In full and without alteration, write out the lines below.
*** Opening Data ***
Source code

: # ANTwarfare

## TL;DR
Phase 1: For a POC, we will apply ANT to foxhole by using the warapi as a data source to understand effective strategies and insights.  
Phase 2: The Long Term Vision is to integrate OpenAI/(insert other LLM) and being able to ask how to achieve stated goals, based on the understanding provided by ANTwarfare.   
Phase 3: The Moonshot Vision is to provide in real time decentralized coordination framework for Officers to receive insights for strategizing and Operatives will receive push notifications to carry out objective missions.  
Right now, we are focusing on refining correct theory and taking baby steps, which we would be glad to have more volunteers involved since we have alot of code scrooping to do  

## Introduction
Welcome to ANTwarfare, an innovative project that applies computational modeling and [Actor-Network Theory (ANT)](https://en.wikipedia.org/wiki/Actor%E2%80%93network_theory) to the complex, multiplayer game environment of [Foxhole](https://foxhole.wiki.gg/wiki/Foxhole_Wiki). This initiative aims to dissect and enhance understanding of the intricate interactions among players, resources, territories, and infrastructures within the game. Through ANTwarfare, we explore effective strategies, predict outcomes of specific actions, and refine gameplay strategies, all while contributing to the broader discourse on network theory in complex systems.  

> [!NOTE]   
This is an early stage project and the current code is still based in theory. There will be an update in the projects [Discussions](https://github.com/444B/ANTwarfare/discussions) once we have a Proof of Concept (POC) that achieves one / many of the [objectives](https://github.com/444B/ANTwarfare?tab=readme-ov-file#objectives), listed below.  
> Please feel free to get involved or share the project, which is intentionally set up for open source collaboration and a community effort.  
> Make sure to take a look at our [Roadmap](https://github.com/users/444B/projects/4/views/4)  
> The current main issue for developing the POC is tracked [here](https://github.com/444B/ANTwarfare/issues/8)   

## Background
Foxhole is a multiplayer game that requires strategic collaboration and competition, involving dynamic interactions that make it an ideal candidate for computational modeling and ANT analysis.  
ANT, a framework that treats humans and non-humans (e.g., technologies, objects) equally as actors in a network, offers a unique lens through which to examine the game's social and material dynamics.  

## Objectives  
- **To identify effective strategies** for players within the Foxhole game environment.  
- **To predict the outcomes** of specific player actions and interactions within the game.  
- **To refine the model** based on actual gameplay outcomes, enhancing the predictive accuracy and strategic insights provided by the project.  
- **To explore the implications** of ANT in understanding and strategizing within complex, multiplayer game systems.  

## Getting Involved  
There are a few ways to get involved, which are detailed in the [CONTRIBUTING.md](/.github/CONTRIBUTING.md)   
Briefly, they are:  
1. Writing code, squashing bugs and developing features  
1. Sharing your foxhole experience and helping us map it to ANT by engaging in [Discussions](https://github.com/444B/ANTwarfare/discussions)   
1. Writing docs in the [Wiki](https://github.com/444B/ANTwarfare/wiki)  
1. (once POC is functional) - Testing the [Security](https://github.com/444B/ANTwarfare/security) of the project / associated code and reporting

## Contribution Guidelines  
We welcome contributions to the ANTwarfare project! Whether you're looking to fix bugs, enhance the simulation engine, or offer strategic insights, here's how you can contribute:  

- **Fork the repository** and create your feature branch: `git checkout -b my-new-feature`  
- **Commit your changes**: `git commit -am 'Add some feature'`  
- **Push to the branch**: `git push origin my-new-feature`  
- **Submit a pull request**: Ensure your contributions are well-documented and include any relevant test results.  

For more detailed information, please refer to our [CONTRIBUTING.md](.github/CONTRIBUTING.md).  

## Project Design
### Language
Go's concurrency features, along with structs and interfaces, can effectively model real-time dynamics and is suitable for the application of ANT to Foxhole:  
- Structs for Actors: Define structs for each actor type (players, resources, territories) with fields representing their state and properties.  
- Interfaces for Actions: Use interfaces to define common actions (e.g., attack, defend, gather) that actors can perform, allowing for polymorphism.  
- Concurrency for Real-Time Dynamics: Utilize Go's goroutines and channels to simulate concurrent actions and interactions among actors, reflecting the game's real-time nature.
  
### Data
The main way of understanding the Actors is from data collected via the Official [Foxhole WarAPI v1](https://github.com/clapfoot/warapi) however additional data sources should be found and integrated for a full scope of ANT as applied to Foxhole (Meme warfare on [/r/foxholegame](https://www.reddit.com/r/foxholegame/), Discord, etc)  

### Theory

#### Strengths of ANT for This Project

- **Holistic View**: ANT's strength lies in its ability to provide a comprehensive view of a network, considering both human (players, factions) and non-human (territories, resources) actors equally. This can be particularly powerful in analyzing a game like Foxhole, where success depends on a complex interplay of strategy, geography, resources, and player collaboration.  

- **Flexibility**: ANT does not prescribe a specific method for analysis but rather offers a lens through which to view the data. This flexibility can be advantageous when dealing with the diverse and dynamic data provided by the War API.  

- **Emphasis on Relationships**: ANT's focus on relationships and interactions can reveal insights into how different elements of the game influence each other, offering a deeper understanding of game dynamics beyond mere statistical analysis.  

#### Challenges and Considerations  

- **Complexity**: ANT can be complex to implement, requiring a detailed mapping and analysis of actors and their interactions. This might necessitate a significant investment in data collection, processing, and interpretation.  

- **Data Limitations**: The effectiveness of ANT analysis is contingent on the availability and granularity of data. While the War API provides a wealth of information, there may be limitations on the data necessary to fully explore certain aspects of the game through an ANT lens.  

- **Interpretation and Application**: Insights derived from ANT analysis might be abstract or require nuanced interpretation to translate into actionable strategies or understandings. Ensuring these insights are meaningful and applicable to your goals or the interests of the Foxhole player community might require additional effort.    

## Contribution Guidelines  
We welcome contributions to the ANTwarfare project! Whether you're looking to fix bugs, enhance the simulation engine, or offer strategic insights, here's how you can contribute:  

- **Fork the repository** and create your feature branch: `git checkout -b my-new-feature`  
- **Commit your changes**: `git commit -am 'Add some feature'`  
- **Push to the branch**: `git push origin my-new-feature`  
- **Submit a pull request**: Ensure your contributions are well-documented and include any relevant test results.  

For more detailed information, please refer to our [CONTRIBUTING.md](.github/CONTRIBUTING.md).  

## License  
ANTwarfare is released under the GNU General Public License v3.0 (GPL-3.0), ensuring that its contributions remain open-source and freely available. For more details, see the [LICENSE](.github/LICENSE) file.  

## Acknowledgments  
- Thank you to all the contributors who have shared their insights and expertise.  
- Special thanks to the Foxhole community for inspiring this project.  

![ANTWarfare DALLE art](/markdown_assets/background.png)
*** Closing Data ***
* Reply
Source code

: # ANTwarfare

## TL;DR
Phase 1: For a POC, we will apply ANT to foxhole by using the warapi as a data source to understand effective strategies and insights.  
Phase 2: The Long Term Vision is to integrate OpenAI/(insert other LLM) and being able to ask how to achieve stated goals, based on the understanding provided by ANTwarfare.   
Phase 3: The Moonshot Vision is to provide in real time decentralized coordination framework for Officers to receive insights for strategizing and Operatives will receive push notifications to carry out objective missions.  
Right now, we are focusing on refining correct theory and taking baby steps, which we would be glad to have more volunteers involved since we have alot of code scrooping to do  

## Introduction
Welcome to ANTwarfare, an innovative project that applies computational modeling and [Actor-Network Theory (ANT)](https://en.wikipedia.org/wiki/Actor%E2%80%93network_theory) to the complex, multiplayer game environment of [Foxhole](https://foxhole.wiki.gg/wiki/Foxhole_Wiki). This initiative aims to dissect and enhance understanding of the intricate interactions among players, resources, territories, and infrastructures within the game. Through ANTwarfare, we explore effective strategies, predict outcomes of specific actions, and refine gameplay strategies, all while contributing to the broader discourse on network theory in complex systems.  

> [!NOTE]   
This is an early stage project and the current code is still based in theory. There will be an update in the projects [Discussions](https://github.com/444B/ANTwarfare/discussions) once we have a Proof of Concept (POC) that achieves one / many of the [objectives](https://github.com/444B/ANTwarfare?tab=readme-ov-file#objectives), listed below.  
> Please feel free to get involved or share the project, which is intentionally set up for open source collaboration and a community effort.  
> Make sure to take a look at our [Roadmap](https://github.com/users/444B/projects/4/views/4)  
> The current main issue for developing the POC is tracked [here](https://github.com/444B/ANTwarfare/issues/8)   

## Background
Foxhole is a multiplayer game that requires strategic collaboration and competition, involving dynamic interactions that make it an ideal candidate for computational modeling and ANT analysis.  
ANT, a framework that treats humans and non-humans (e.g., technologies, objects) equally as actors in a network, offers a unique lens through which to examine the game's social and material dynamics.  

## Objectives  
- **To identify effective strategies** for players within the Foxhole game environment.  
- **To predict the outcomes** of specific player actions and interactions within the game.  
- **To refine the model** based on actual gameplay outcomes, enhancing the predictive accuracy and strategic insights provided by the project.  
- **To explore the implications** of ANT in understanding and strategizing within complex, multiplayer game systems.  

## Getting Involved  
There are a few ways to get involved, which are detailed in the [CONTRIBUTING.md](/.github/CONTRIBUTING.md)   
Briefly, they are:  
1. Writing code, squashing bugs and developing features  
1. Sharing your foxhole experience and helping us map it to ANT by engaging in [Discussions](https://github.com/444B/ANTwarfare/discussions)   
1. Writing docs in the [Wiki](https://github.com/444B/ANTwarfare/wiki)  
1. (once POC is functional) - Testing the [Security](https://github.com/444B/ANTwarfare/security) of the project / associated code and reporting

## Contribution Guidelines  
We welcome contributions to the ANTwarfare project! Whether you're looking to fix bugs, enhance the simulation engine, or offer strategic insights, here's how you can contribute:  

- **Fork the repository** and create your feature branch: `git checkout -b my-new-feature`  
- **Commit your changes**: `git commit -am 'Add some feature'`  
- **Push to the branch**: `git push origin my-new-feature`  
- **Submit a pull request**: Ensure your contributions are well-documented and include any relevant test results.  

For more detailed information, please refer to our [CONTRIBUTING.md](.github/CONTRIBUTING.md).  

## Project Design
### Language
Go's concurrency features, along with structs and interfaces, can effectively model real-time dynamics and is suitable for the application of ANT to Foxhole:  
- Structs for Actors: Define structs for each actor type (players, resources, territories) with fields representing their state and properties.  
- Interfaces for Actions: Use interfaces to define common actions (e.g., attack, defend, gather) that actors can perform, allowing for polymorphism.  
- Concurrency for Real-Time Dynamics: Utilize Go's goroutines and channels to simulate concurrent actions and interactions among actors, reflecting the game's real-time nature.
  
### Data
The main way of understanding the Actors is from data collected via the Official [Foxhole WarAPI v1](https://github.com/clapfoot/warapi) however additional data sources should be found and integrated for a full scope of ANT as applied to Foxhole (Meme warfare on [/r/foxholegame](https://www.reddit.com/r/foxholegame/), Discord, etc)  

### Theory

#### Strengths of ANT for This Project

- **Holistic View**: ANT's strength lies in its ability to provide a comprehensive view of a network, considering both human (players, factions) and non-human (territories, resources) actors equally. This can be particularly powerful in analyzing a game like Foxhole, where success depends on a complex interplay of strategy, geography, resources, and player collaboration.  

- **Flexibility**: ANT does not prescribe a specific method for analysis but rather offers a lens through which to view the data. This flexibility can be advantageous when dealing with the diverse and dynamic data provided by the War API.  

- **Emphasis on Relationships**: ANT's focus on relationships and interactions can reveal insights into how different elements of the game influence each other, offering a deeper understanding of game dynamics beyond mere statistical analysis.  

#### Challenges and Considerations  

- **Complexity**: ANT can be complex to implement, requiring a detailed mapping and analysis of actors and their interactions. This might necessitate a significant investment in data collection, processing, and interpretation.  

- **Data Limitations**: The effectiveness of ANT analysis is contingent on the availability and granularity of data. While the War API provides a wealth of information, there may be limitations on the data necessary to fully explore certain aspects of the game through an ANT lens.  

- **Interpretation and Application**: Insights derived from ANT analysis might be abstract or require nuanced interpretation to translate into actionable strategies or understandings. Ensuring these insights are meaningful and applicable to your goals or the interests of the Foxhole player community might require additional effort.    

## Contribution Guidelines  
We welcome contributions to the ANTwarfare project! Whether you're looking to fix bugs, enhance the simulation engine, or offer strategic insights, here's how you can contribute:  

- **Fork the repository** and create your feature branch: `git checkout -b my-new-feature`  
- **Commit your changes**: `git commit -am 'Add some feature'`  
- **Push to the branch**: `git push origin my-new-feature`  
- **Submit a pull request**: Ensure your contributions are well-documented and include any relevant test results.  

For more detailed information, please refer to our [CONTRIBUTING.md](.github/CONTRIBUTING.md).  

## License  
ANTwarfare is released under the GNU General Public License v3.0 (GPL-3.0), ensuring that its contributions remain open-source and freely available. For more details, see the [LICENSE](.github/LICENSE) file.  

## Acknowledgments  
- Thank you to all the contributors who have shared their insights and expertise.  
- Special thanks to the Foxhole community for inspiring this project.  

![ANTWarfare DALLE art](/markdown_assets/background.png)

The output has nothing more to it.